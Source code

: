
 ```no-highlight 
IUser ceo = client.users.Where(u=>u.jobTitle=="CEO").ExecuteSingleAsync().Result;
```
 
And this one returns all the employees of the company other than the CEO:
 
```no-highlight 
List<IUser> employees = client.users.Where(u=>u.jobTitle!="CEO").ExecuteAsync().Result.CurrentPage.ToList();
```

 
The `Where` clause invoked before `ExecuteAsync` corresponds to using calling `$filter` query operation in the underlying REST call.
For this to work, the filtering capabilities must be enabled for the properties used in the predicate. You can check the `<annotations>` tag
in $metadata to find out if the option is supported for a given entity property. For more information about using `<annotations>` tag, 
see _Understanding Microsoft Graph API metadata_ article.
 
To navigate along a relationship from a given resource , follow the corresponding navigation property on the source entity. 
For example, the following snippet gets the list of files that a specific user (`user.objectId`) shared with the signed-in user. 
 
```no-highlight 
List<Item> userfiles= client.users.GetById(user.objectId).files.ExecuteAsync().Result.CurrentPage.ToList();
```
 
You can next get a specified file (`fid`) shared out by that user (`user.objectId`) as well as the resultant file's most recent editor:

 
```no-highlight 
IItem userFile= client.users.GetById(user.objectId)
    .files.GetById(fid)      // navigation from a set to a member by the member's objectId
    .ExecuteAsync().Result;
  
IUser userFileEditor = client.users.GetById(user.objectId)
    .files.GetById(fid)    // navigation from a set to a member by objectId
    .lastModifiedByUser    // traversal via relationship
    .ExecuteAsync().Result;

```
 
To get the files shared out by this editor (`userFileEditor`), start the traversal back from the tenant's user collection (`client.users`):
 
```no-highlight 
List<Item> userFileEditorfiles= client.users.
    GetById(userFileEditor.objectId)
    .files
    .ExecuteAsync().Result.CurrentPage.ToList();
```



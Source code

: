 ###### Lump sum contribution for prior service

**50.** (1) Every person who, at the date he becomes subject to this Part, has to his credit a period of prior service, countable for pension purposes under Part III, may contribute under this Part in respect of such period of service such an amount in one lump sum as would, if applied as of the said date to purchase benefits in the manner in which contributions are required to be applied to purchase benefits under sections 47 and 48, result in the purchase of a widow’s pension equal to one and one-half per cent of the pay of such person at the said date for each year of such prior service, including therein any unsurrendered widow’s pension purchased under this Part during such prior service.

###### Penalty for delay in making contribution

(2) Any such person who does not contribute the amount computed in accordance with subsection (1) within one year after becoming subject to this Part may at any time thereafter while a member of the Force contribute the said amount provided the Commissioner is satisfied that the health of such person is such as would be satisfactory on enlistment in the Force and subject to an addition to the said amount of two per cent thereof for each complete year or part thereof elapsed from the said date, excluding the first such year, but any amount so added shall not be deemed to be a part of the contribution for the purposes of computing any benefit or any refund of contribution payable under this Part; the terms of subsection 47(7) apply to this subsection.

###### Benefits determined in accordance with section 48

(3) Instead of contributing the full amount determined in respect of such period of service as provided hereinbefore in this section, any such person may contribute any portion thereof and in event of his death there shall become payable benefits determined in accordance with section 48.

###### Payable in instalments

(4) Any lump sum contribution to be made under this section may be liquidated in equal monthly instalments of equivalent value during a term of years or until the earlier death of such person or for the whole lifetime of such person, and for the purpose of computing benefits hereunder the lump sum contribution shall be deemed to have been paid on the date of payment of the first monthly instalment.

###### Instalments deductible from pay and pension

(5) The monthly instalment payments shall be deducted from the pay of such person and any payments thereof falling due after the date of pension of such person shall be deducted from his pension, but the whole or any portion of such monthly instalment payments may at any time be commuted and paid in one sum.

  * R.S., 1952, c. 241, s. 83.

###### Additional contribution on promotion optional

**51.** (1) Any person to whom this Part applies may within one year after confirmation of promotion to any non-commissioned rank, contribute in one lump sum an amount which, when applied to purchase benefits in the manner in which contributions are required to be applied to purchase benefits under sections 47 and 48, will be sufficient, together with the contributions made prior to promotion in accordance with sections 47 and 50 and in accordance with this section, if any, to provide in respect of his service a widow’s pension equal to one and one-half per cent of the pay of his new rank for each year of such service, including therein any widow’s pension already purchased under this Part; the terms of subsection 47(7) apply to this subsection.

# # # #

__THE TASK__
Go through the entries. Report every line that contains the word "period".

__OUTPUT FOR THIS TASK__
**50.** (1) Every person who, at the date he becomes subject to this Part, has to his credit a period of prior service, countable for pension purposes under Part III, may contribute under this Part in respect of such period of service such an amount in one lump sum as would, if applied as of the said date to purchase benefits in the manner in which contributions are required to be applied to purchase benefits under sections 47 and 48, result in the purchase of a widow’s pension equal to one and one-half per cent of the pay of such person at the said date for each year of such prior service, including therein any unsurrendered widow’s pension purchased under this Part during such prior service.
(3) Instead of contributing the full amount determined in respect of such period of service as provided hereinbefore in this section, any such person may contribute any portion thereof and in event of his death there shall become payable benefits determined in accordance with section 48.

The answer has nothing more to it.